*RECORDS SUPPLIED:*
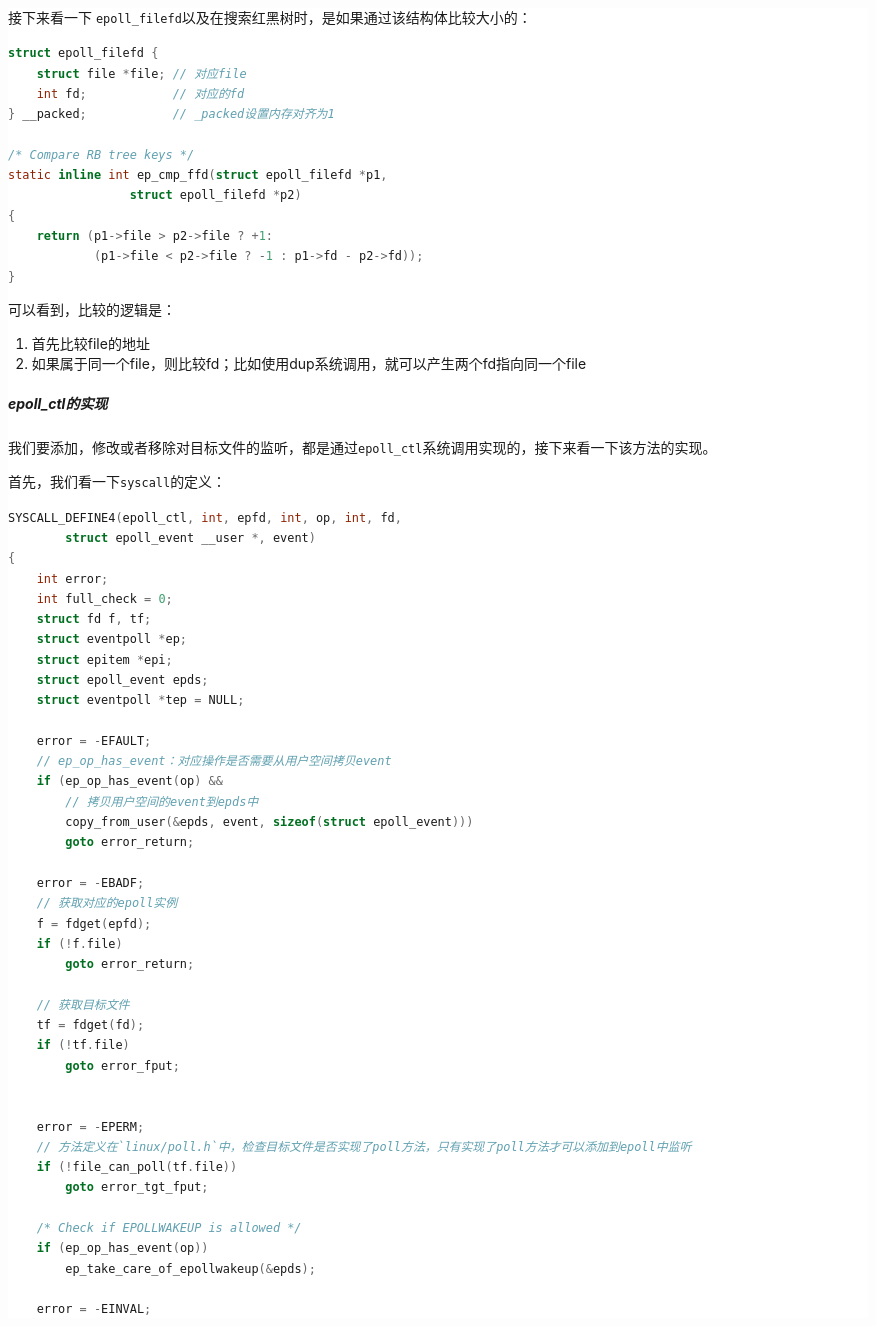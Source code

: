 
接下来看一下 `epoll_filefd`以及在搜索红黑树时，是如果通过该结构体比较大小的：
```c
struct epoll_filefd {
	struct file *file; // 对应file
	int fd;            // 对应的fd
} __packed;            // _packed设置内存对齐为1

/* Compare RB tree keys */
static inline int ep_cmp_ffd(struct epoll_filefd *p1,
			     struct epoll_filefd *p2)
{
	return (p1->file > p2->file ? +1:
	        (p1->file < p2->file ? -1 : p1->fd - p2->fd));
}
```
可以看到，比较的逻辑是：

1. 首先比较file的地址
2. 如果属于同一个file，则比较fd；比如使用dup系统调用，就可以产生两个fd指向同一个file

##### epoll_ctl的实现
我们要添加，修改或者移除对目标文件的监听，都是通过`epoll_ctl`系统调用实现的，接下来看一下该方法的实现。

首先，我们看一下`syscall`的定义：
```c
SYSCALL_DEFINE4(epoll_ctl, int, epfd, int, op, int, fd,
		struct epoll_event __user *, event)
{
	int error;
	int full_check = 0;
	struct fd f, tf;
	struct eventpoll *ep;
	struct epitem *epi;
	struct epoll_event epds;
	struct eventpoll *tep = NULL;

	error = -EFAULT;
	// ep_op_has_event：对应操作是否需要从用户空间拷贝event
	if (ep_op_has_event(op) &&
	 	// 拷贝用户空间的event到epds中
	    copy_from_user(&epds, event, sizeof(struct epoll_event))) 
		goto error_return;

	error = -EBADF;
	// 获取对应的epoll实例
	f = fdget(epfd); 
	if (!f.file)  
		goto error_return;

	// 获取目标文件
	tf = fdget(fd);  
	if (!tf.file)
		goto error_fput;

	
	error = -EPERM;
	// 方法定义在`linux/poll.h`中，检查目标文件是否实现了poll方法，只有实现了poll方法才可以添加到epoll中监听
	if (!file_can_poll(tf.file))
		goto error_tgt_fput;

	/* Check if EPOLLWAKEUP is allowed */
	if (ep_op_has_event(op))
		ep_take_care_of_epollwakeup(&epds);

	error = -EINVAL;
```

* * *

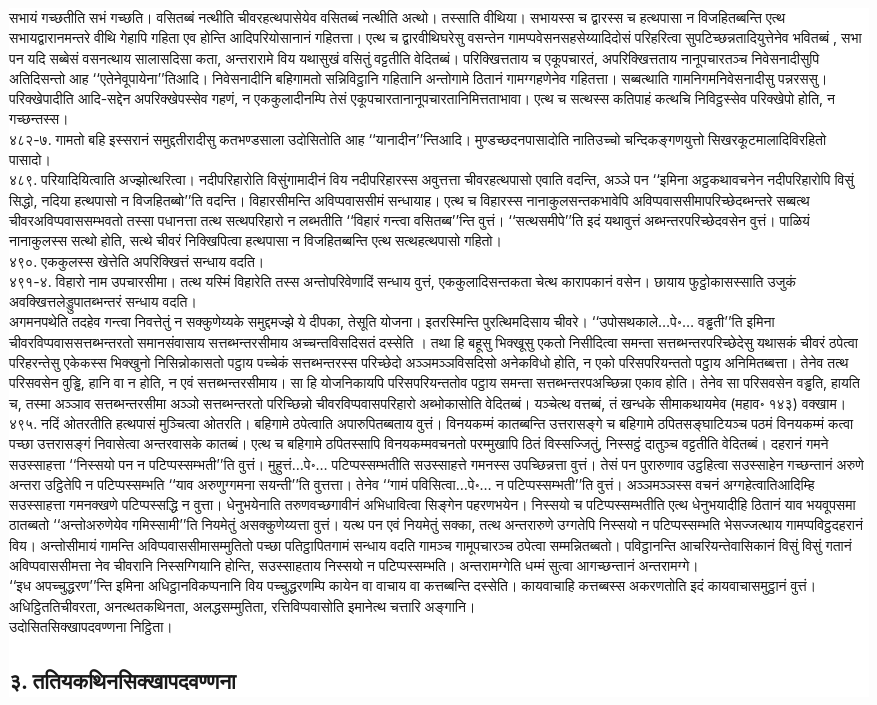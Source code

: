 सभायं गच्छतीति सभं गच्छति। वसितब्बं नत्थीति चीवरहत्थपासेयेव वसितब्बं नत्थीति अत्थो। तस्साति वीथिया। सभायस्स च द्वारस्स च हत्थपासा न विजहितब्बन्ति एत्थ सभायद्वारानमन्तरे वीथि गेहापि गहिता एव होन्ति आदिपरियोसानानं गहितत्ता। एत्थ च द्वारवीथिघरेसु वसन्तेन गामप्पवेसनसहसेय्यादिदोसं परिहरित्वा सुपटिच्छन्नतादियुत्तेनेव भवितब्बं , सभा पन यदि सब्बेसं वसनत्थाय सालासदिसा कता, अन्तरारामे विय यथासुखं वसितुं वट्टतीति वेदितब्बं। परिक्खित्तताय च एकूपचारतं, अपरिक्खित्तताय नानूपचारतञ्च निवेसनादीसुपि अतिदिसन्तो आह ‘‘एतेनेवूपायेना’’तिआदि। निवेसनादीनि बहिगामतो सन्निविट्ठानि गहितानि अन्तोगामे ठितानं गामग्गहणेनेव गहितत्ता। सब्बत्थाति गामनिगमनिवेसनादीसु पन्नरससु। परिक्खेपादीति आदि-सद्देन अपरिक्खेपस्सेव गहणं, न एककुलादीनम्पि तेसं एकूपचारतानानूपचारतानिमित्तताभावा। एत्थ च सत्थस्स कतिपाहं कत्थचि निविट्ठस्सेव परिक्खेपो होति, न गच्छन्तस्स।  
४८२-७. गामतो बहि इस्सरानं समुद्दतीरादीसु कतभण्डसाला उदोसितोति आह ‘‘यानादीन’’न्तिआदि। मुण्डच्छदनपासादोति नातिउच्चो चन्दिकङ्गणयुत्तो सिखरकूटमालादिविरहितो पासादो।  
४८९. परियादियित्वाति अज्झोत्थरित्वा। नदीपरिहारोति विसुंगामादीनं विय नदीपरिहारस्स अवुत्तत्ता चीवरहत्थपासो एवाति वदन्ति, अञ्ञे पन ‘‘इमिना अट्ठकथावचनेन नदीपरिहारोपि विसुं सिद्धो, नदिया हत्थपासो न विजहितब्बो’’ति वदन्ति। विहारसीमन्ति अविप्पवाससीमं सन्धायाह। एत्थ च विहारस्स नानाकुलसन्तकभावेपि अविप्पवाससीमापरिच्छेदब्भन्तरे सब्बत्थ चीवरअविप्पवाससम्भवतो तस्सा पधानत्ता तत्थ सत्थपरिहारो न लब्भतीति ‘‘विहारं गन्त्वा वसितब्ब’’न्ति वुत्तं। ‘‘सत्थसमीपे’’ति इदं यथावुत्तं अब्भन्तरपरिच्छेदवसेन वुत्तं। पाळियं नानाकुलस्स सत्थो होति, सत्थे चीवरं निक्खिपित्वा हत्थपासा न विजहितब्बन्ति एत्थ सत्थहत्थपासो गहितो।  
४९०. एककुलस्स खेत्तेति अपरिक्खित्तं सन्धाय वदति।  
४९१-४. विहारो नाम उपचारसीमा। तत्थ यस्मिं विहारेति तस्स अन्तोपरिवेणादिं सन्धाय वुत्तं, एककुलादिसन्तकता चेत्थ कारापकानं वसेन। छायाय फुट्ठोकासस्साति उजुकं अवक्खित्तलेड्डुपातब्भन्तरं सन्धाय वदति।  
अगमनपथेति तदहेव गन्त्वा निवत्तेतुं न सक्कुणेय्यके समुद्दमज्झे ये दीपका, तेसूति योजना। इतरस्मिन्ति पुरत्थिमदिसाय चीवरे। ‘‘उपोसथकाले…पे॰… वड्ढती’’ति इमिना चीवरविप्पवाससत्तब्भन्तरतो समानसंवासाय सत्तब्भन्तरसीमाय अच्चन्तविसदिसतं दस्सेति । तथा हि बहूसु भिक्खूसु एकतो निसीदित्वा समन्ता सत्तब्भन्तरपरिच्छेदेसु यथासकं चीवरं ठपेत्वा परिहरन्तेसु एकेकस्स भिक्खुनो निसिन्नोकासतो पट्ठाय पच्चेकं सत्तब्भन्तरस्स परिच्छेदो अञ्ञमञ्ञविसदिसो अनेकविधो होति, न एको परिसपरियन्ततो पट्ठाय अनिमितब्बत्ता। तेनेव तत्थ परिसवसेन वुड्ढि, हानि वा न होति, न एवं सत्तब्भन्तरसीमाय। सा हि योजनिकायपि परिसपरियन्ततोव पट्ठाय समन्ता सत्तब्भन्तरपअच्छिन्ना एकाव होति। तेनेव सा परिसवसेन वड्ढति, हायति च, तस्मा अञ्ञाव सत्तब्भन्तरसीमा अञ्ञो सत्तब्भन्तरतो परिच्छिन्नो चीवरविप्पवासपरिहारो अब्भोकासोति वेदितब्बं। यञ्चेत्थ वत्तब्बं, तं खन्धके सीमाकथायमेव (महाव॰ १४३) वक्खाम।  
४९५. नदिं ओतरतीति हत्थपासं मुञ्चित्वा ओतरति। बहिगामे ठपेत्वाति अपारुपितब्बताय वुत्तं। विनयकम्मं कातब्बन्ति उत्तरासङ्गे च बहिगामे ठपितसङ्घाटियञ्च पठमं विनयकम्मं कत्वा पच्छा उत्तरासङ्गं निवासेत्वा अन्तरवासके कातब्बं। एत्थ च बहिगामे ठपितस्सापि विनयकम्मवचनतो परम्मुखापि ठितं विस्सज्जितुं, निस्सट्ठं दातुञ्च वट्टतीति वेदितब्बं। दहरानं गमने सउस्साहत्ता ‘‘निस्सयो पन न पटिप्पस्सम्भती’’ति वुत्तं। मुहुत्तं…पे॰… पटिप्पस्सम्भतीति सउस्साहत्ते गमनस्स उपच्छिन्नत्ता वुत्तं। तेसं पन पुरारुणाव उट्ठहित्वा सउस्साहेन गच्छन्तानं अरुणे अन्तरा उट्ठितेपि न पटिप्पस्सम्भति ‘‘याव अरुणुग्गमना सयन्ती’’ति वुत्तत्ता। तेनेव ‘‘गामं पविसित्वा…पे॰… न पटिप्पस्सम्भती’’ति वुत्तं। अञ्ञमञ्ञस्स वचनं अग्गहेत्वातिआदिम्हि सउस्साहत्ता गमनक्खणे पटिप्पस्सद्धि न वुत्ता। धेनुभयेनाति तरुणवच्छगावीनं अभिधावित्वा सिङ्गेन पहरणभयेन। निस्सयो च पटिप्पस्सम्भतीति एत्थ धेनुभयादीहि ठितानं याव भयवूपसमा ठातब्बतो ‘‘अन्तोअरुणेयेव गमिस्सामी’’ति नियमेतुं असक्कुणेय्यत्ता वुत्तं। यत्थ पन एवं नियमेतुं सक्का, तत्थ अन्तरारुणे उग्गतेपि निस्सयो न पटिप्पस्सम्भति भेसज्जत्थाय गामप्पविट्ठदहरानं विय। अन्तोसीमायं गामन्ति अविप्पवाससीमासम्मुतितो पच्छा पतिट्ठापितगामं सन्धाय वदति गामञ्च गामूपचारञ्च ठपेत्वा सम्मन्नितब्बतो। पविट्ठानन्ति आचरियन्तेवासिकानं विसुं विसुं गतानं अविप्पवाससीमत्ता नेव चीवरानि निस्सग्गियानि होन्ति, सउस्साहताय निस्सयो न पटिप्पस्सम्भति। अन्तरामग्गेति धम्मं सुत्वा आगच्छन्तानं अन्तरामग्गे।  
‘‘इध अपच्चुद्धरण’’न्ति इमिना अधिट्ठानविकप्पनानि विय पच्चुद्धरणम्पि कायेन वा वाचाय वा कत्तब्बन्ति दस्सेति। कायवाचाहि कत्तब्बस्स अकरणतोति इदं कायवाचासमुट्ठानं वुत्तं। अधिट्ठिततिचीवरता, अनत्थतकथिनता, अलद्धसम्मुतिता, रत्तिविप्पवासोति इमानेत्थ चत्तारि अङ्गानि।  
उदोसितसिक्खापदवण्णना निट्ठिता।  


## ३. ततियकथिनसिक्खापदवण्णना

*EXERCISE:*
Take from the listing above each line in which the string "eventpoll" is found.

*SOLUTION TO THIS EXERCISE:*
	struct eventpoll *ep;
	struct eventpoll *tep = NULL;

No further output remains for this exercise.